// Album Recommendation

Wild Beasts

Present Tense


"Winter was long, now we've come to feast
We may be savage and raw, but at the core
We've higher needs."


Present Tense Wild Beasts Album Cover

Singer/guitarist Hayden Thorpe and singer/bassist Tom Fleming constitute one damn fine and distinguished songwriting team within the Alternative/Indie genre, and Wild Beasts’ fourth full-length release, Present Tense, is the British band’s most ambitious, focused and accomplished album to date (as of 2014). Present Tense could very well be Wild Beasts’ Black Celebration (the album that took Depeche Mode to new heights, both creatively and commercially), with its tales of yearning, lust, and sexual debauchery, and its emphasis on both vintage and modern synth sounds.

Wanderlust kicks off proceedings with rigid drums and assertive bass, and then a smoldering, slightly ominous synth slowly fades in, upon which Hayden Thorpe states the following: “We’re decadent beyond our means” and “Don’t confuse me with someone who gives a fuck”. It’s an effective start to the album and sets the scene for the unapologetic declarations of hedonism that are about to play out. Nature Boy is based on a simple, slow beat sustained by Chris Talbot’s subtle snare drum and bongos, while a pulsating synth underscores the sleazy, callous lyrics that deal with adultery and selfish sexual acts (“The things she said she'd never do / A little fun for me, and none for you”).

Mecca depicts spiritual sex as a sort of religious experience, hence the title, a metaphorical reference to the pilgrimage to Mekka in Saudi Arabia where several million people of varying nationalities worship in unison (“I'm a pilgrim and you're the shrine to / All the lovers they loved before us and breathed in this ether / Where the body goes, the mind will follow soon after”). And the gorgeous Sweet Spot, featuring a gently chugging guitar riff and sporadic Martin Gore-inspired analog synth, is a paean to orgasm that once again compares fulfilling sex to a spiritual compatibility with the words “It’s in the holy ghost of air / Between two hands held in prayer / There is a godly state/ Where the real and the dream may consummate.”

After all the narratives of male lust and sexual debaucheries, Daughters comes off as an ironic –- almost perverse -– reflection on fatherly love and angst, an acknowledgment of the predator-like behavior towards young women that all fathers dread (“I'm taping up the windows and the doors / I'm nailing all my pretty things to the floor”). It’s an honest account of “Boys will be boys”. And they will be.
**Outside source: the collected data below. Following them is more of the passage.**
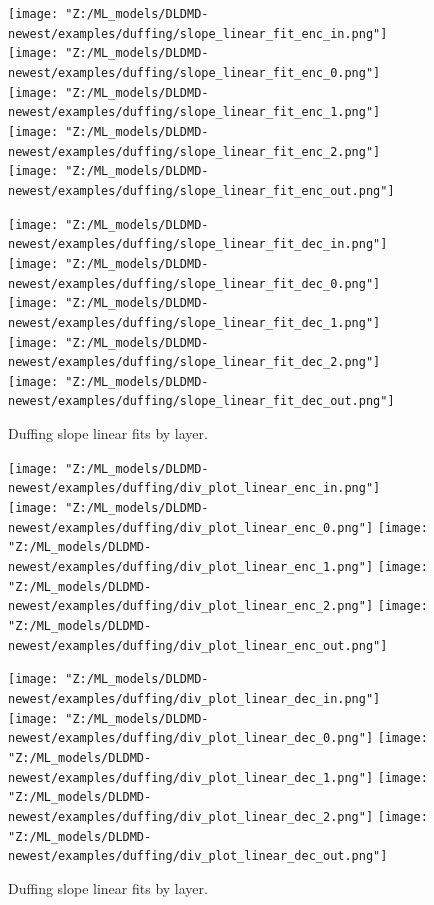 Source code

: \begin{figure}[h!p]
    \centering
    \begin{minipage}{.5\textwidth}
        \texttt{[image: "Z:/ML\_models/DLDMD-newest/examples/duffing/slope\_linear\_fit\_enc\_in.png"]} 
        \texttt{[image: "Z:/ML\_models/DLDMD-newest/examples/duffing/slope\_linear\_fit\_enc\_0.png"]} 
        \texttt{[image: "Z:/ML\_models/DLDMD-newest/examples/duffing/slope\_linear\_fit\_enc\_1.png"]} 
        \texttt{[image: "Z:/ML\_models/DLDMD-newest/examples/duffing/slope\_linear\_fit\_enc\_2.png"]} 
        \texttt{[image: "Z:/ML\_models/DLDMD-newest/examples/duffing/slope\_linear\_fit\_enc\_out.png"]} 
    \end{minipage}%
    \begin{minipage}{.5\textwidth}
        \texttt{[image: "Z:/ML\_models/DLDMD-newest/examples/duffing/slope\_linear\_fit\_dec\_in.png"]} 
        \texttt{[image: "Z:/ML\_models/DLDMD-newest/examples/duffing/slope\_linear\_fit\_dec\_0.png"]} 
        \texttt{[image: "Z:/ML\_models/DLDMD-newest/examples/duffing/slope\_linear\_fit\_dec\_1.png"]} 
        \texttt{[image: "Z:/ML\_models/DLDMD-newest/examples/duffing/slope\_linear\_fit\_dec\_2.png"]} 
        \texttt{[image: "Z:/ML\_models/DLDMD-newest/examples/duffing/slope\_linear\_fit\_dec\_out.png"]} 
    \end{minipage}
    \caption{Duffing slope linear fits by layer.}
    \label{fig:duffing slopes all layers}
\end{figure}

\begin{figure}[h!p]
    \centering
    \begin{minipage}{.5\textwidth}
        \texttt{[image: "Z:/ML\_models/DLDMD-newest/examples/duffing/div\_plot\_linear\_enc\_in.png"]} 
        \texttt{[image: "Z:/ML\_models/DLDMD-newest/examples/duffing/div\_plot\_linear\_enc\_0.png"]} 
        \texttt{[image: "Z:/ML\_models/DLDMD-newest/examples/duffing/div\_plot\_linear\_enc\_1.png"]} 
        \texttt{[image: "Z:/ML\_models/DLDMD-newest/examples/duffing/div\_plot\_linear\_enc\_2.png"]} 
        \texttt{[image: "Z:/ML\_models/DLDMD-newest/examples/duffing/div\_plot\_linear\_enc\_out.png"]} 
    \end{minipage}%
    \begin{minipage}{.5\textwidth}
        \texttt{[image: "Z:/ML\_models/DLDMD-newest/examples/duffing/div\_plot\_linear\_dec\_in.png"]} 
        \texttt{[image: "Z:/ML\_models/DLDMD-newest/examples/duffing/div\_plot\_linear\_dec\_0.png"]} 
        \texttt{[image: "Z:/ML\_models/DLDMD-newest/examples/duffing/div\_plot\_linear\_dec\_1.png"]} 
        \texttt{[image: "Z:/ML\_models/DLDMD-newest/examples/duffing/div\_plot\_linear\_dec\_2.png"]} 
        \texttt{[image: "Z:/ML\_models/DLDMD-newest/examples/duffing/div\_plot\_linear\_dec\_out.png"]} 
    \end{minipage}
    \caption{Duffing slope linear fits by layer.}
    \label{fig:duffing linear fits all layers}
\end{figure}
That is, at least until they’ve found a woman they don’t wish to live without, real love -– that’s when they mature and become men –- a scenario that’s conveyed by the smooth A Simple Beautiful Truth whose uplifting message is heightened by a shimmering synth motif, and the romantic, heavily Depeche Mode-indebted ballad Palace, which exposes the shallow emptiness of meaningless sex and celebrates true love ("Winter was long, now we've come to feast / We may be savage and raw, but at the core / We've higher needs"). Present Tense is a joy to listen to from start to finish: the songwriting, musicianship and production, it’s all impeccable, and despite the sparse arrangements/instrumentation the songs all sound full-bodied and powerful.